In the records below, find the line containing "[![Review Assignment Due" and the line containing "# Asymptotic Equivalences". Give again exactly those lines and every line between them, omitting the pictures.

*** Opening of Task input ***

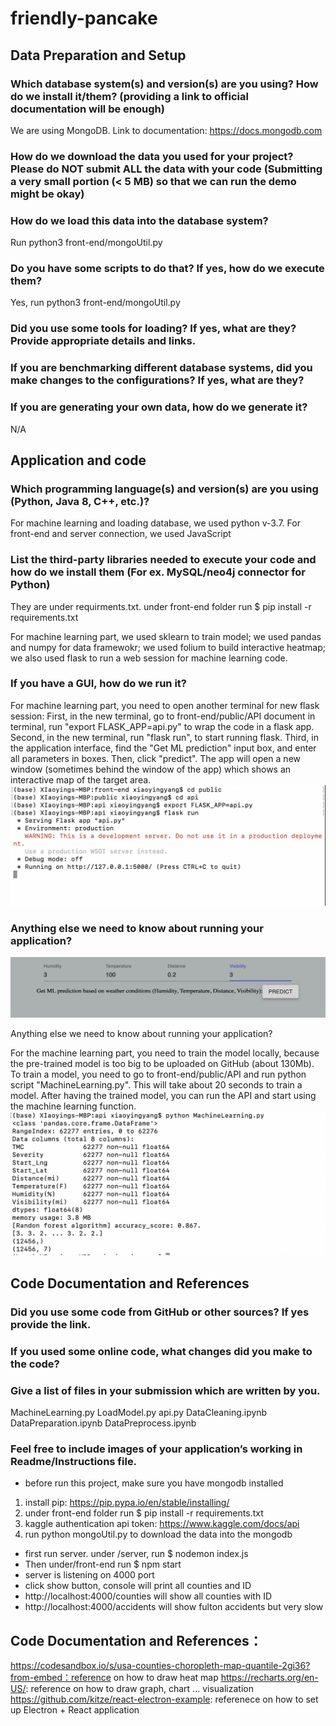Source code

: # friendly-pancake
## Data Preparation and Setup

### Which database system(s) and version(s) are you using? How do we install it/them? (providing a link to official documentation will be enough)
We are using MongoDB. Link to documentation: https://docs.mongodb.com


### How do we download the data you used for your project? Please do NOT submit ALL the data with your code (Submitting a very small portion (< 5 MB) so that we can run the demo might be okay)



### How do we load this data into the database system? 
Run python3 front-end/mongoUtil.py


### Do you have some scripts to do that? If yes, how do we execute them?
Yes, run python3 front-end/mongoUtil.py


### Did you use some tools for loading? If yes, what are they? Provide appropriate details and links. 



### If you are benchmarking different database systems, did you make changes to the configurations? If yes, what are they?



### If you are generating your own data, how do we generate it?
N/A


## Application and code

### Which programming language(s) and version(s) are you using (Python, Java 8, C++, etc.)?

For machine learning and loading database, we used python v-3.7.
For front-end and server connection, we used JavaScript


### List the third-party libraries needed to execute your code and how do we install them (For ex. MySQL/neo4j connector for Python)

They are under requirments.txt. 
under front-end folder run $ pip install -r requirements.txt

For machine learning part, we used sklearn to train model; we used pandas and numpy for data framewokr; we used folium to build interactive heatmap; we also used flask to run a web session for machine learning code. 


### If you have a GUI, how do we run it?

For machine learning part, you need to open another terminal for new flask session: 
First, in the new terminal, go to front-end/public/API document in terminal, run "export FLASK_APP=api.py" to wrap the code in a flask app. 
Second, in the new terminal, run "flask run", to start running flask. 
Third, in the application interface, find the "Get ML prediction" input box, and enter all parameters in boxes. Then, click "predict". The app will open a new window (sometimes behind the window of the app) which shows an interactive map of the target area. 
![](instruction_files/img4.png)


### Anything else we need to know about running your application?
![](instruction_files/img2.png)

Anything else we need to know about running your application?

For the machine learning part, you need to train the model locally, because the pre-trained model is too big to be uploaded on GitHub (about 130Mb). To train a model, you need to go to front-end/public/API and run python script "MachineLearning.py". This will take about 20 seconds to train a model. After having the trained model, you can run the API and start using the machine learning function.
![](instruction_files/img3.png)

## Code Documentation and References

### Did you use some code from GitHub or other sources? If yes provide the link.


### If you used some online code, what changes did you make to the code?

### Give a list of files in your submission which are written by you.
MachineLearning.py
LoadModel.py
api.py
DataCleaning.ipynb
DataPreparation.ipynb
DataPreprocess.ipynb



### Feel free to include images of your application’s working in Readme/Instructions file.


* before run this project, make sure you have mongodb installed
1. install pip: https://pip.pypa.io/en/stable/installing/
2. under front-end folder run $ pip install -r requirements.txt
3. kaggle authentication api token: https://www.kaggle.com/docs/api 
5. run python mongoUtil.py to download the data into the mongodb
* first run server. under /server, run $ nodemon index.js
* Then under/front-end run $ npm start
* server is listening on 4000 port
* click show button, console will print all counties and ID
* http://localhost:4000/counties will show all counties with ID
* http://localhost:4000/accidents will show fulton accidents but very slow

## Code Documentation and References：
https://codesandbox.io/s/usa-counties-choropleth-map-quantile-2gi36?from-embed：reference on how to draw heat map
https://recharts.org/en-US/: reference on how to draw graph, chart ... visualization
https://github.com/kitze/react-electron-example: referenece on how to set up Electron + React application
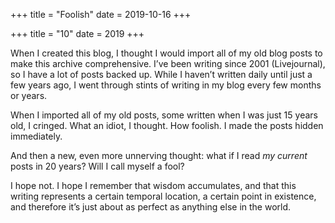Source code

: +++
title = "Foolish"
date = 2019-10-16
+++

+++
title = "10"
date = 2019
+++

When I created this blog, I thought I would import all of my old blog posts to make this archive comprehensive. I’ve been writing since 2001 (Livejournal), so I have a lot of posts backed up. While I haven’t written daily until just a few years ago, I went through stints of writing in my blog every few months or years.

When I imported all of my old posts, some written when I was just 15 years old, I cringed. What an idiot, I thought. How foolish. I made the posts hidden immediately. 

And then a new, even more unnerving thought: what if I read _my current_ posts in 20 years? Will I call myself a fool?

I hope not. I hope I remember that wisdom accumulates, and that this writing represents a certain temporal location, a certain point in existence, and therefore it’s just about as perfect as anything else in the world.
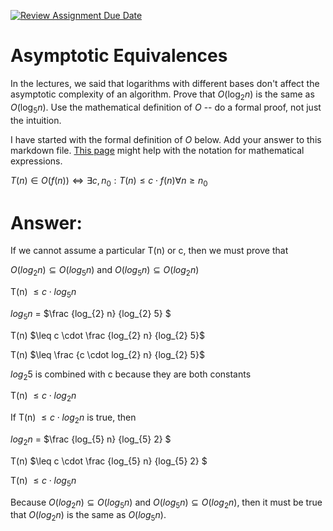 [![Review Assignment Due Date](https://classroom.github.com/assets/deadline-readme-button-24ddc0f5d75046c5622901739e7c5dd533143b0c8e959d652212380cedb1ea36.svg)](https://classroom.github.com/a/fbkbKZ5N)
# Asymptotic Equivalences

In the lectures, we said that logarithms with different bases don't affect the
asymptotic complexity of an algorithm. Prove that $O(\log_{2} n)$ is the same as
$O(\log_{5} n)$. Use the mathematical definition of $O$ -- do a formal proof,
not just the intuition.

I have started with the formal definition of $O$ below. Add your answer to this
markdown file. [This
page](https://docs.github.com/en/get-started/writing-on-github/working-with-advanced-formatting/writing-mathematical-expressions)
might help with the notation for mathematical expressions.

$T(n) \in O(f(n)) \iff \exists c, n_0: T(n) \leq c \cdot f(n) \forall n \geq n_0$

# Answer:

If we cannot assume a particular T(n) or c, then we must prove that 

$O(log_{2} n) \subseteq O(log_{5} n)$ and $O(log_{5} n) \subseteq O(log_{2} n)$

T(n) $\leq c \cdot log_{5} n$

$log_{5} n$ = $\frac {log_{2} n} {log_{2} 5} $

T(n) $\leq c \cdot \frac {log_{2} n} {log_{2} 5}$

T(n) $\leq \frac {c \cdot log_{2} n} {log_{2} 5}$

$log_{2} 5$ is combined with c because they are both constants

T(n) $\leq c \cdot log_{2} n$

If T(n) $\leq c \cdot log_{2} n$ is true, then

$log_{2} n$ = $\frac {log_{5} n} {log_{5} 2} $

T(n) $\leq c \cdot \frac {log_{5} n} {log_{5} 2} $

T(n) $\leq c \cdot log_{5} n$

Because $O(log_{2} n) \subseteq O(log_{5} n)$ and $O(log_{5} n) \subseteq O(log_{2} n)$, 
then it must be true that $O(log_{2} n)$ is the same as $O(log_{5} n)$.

*** Close of Task input ***
*** Opening of Task input ***

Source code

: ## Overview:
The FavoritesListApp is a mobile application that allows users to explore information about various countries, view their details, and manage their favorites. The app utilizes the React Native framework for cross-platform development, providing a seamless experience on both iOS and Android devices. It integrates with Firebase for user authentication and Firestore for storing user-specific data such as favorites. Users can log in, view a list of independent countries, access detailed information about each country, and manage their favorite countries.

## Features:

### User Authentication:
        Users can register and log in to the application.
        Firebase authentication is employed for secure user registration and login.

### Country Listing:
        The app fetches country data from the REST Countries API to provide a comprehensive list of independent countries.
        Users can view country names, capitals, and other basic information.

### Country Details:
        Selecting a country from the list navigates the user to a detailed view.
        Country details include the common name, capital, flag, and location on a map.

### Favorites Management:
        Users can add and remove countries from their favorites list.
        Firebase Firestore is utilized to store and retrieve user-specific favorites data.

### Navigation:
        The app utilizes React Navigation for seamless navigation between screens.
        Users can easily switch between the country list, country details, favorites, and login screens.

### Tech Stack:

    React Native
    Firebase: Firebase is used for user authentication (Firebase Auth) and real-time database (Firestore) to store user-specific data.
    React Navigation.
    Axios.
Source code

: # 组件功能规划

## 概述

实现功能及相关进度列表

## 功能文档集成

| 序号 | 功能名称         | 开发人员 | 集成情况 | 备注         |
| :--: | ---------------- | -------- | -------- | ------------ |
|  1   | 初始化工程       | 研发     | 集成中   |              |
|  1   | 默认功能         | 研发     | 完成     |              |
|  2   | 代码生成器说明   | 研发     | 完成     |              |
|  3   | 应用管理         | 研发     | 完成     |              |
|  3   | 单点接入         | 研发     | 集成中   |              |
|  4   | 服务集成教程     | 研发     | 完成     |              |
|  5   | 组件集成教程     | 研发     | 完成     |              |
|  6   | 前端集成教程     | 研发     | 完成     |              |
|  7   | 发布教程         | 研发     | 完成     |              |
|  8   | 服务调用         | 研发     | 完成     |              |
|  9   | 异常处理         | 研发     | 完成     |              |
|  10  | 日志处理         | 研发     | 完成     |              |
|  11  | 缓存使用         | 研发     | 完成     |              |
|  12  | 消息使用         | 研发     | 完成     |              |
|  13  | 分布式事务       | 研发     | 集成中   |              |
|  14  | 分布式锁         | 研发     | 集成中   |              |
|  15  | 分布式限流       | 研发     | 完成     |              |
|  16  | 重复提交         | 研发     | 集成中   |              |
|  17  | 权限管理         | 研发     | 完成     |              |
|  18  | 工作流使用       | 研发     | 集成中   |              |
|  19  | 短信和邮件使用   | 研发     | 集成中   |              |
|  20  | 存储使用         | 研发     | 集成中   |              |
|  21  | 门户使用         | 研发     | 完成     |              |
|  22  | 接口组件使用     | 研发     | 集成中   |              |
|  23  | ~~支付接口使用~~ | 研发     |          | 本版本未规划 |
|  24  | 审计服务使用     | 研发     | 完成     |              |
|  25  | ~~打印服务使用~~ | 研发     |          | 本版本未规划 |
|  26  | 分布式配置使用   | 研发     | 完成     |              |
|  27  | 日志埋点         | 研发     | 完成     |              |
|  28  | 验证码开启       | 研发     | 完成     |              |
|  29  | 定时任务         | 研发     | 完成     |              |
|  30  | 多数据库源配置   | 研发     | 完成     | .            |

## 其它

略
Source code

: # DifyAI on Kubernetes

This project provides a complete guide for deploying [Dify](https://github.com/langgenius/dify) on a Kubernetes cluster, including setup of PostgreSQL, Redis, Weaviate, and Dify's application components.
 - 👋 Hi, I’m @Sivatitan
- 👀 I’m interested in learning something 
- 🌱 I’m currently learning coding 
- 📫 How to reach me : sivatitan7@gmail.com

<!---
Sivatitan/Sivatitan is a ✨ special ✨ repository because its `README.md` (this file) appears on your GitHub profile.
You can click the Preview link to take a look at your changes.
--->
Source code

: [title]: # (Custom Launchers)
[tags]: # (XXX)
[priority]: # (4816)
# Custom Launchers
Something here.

*** Close of Task input ***

### Answer to the problem
 [![Review Assignment Due Date](https://classroom.github.com/assets/deadline-readme-button-24ddc0f5d75046c5622901739e7c5dd533143b0c8e959d652212380cedb1ea36.svg)](https://classroom.github.com/a/fbkbKZ5N)
# Asymptotic Equivalences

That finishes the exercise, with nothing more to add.